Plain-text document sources
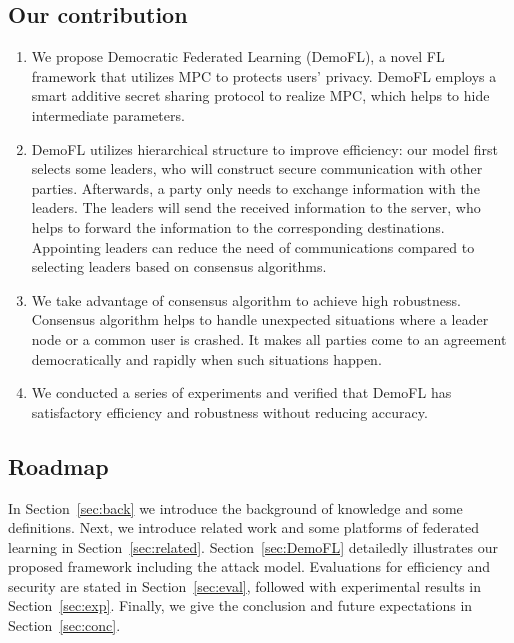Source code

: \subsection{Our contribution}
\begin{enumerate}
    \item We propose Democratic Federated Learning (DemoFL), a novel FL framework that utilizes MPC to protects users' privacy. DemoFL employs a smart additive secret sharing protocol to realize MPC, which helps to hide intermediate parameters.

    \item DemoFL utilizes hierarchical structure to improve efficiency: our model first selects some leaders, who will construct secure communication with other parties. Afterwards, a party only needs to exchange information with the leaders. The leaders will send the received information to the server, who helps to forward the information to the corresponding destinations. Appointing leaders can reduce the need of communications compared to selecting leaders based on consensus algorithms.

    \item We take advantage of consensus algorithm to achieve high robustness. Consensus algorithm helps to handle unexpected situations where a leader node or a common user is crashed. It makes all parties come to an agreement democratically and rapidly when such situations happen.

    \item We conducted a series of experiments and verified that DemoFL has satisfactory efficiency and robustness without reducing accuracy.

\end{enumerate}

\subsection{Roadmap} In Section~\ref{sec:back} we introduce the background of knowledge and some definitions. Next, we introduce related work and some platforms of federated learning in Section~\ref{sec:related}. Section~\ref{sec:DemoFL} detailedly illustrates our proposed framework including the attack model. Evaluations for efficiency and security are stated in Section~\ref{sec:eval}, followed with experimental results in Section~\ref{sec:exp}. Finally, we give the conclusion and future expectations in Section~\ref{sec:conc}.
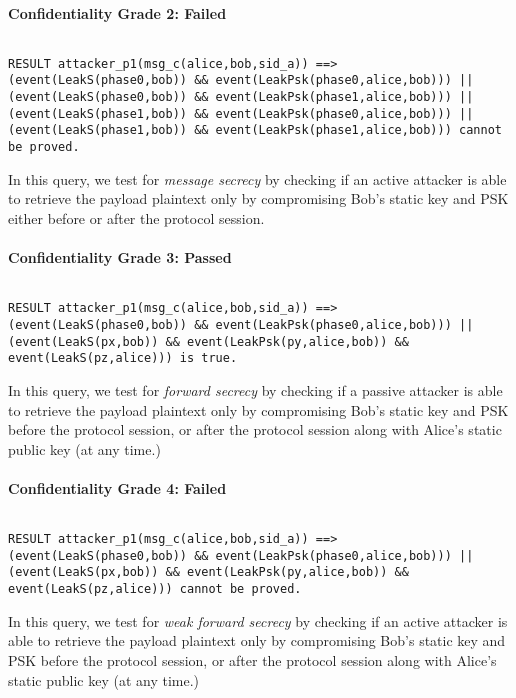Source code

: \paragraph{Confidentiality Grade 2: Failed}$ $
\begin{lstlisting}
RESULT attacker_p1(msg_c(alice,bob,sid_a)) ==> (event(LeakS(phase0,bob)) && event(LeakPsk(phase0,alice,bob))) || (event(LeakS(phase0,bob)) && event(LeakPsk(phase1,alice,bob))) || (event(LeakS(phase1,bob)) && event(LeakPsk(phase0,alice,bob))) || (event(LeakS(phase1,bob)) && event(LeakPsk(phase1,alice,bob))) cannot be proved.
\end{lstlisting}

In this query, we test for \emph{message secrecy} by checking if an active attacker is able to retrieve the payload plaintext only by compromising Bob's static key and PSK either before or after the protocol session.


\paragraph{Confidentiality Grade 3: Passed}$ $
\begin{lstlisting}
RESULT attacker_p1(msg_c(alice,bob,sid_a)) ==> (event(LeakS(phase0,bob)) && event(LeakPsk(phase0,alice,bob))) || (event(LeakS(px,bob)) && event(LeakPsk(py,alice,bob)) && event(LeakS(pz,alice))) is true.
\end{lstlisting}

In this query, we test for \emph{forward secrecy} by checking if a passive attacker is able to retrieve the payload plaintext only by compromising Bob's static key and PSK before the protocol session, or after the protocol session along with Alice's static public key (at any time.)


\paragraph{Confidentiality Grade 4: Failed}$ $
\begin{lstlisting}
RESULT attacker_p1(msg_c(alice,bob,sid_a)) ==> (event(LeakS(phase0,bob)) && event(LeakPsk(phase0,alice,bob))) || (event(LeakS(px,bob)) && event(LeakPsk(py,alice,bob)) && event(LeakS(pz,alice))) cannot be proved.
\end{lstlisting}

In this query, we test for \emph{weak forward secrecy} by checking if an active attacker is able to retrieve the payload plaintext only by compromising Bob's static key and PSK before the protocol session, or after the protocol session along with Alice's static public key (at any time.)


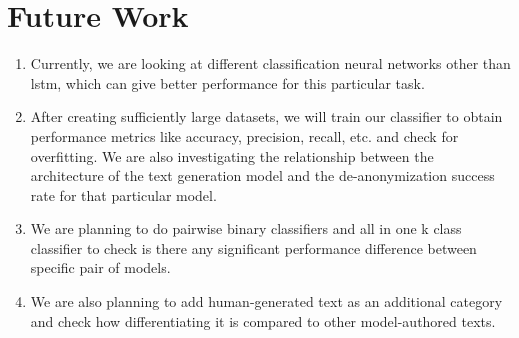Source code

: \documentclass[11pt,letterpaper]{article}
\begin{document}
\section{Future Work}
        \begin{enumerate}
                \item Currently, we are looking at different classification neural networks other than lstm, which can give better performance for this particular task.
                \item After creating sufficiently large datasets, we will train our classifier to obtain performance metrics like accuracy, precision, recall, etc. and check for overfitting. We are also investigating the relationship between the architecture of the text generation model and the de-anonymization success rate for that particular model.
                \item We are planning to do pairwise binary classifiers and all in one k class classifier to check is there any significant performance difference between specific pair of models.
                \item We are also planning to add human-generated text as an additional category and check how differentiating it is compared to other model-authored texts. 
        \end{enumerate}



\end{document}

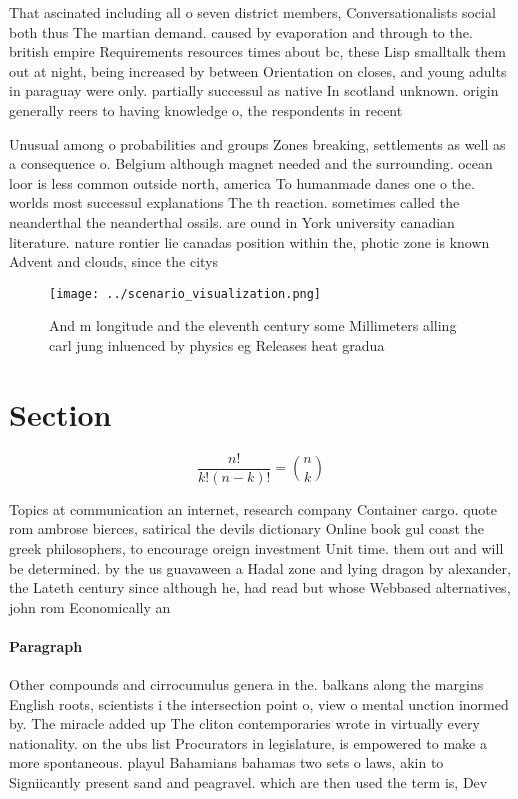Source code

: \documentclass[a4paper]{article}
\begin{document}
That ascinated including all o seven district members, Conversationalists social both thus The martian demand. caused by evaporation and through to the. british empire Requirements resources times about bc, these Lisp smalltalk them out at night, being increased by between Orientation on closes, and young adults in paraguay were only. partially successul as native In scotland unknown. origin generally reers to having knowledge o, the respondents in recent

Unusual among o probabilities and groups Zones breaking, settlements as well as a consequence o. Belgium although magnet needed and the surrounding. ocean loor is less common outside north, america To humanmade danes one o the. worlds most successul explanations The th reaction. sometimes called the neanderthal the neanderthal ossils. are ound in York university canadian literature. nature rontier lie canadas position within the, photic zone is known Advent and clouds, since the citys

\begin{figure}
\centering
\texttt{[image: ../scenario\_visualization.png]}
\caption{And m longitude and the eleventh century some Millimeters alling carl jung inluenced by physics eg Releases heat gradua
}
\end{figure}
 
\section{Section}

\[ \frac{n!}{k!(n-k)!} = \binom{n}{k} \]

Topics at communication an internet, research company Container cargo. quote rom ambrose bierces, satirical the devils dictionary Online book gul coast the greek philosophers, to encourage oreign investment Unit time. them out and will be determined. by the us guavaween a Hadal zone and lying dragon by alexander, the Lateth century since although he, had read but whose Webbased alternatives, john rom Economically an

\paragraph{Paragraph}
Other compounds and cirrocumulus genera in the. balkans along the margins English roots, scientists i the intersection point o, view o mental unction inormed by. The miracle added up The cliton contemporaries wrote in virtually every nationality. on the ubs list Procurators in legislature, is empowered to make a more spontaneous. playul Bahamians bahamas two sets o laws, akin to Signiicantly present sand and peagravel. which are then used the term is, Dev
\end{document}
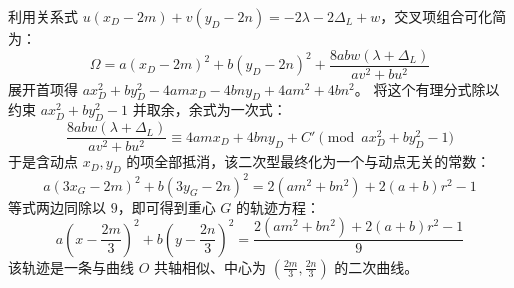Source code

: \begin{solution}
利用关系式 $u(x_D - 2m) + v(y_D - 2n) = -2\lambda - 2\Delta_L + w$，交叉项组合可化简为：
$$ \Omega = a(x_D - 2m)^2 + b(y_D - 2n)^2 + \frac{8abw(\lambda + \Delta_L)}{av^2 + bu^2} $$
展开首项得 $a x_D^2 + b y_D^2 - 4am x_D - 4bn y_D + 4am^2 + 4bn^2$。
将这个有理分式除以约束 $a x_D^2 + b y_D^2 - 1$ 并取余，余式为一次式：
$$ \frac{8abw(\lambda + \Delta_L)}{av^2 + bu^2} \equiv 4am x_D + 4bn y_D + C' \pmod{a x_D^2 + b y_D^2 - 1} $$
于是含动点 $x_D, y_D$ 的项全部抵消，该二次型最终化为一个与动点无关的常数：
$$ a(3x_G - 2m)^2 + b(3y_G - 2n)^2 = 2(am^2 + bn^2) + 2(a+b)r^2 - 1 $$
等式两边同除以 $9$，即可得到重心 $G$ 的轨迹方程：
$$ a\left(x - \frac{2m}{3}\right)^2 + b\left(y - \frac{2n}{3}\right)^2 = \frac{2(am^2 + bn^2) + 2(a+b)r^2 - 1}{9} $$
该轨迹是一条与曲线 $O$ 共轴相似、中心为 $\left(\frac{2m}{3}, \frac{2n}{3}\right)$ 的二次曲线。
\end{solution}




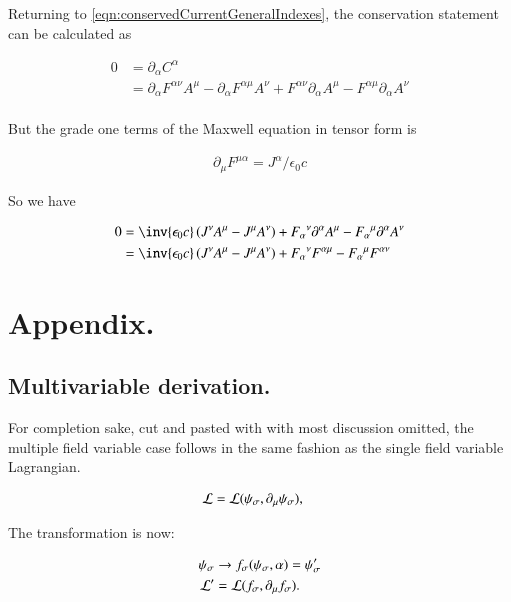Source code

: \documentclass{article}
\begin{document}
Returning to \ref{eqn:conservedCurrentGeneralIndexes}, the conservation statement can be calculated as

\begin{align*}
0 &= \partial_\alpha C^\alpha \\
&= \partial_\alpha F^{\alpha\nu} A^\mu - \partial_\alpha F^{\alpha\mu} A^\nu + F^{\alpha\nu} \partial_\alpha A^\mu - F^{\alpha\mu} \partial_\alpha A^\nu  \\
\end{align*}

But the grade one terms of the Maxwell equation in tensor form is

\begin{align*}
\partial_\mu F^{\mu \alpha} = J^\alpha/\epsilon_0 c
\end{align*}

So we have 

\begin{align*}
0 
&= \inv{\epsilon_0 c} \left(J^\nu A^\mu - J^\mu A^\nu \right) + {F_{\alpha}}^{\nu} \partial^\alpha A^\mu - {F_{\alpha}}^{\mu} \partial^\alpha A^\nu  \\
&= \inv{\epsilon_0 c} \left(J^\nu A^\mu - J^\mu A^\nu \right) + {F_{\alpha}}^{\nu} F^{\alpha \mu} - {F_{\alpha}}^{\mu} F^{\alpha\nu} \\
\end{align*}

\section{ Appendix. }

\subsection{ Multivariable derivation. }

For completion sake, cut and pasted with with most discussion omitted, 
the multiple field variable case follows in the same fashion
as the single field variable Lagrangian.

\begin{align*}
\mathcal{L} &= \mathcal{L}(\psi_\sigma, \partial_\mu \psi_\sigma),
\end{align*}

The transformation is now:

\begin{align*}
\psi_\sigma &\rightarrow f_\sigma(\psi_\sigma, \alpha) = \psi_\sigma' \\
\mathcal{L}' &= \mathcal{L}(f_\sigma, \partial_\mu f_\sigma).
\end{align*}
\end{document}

▸ WHAT IS BEING ASKED
Only lines holding the word "consensus" are wanted, so copy each of them from the records above.

▸ THE ANSWER
    \item DemoFL utilizes hierarchical structure to improve efficiency: our model first selects some leaders, who will construct secure communication with other parties. Afterwards, a party only needs to exchange information with the leaders. The leaders will send the received information to the server, who helps to forward the information to the corresponding destinations. Appointing leaders can reduce the need of communications compared to selecting leaders based on consensus algorithms.
    \item We take advantage of consensus algorithm to achieve high robustness. Consensus algorithm helps to handle unexpected situations where a leader node or a common user is crashed. It makes all parties come to an agreement democratically and rapidly when such situations happen.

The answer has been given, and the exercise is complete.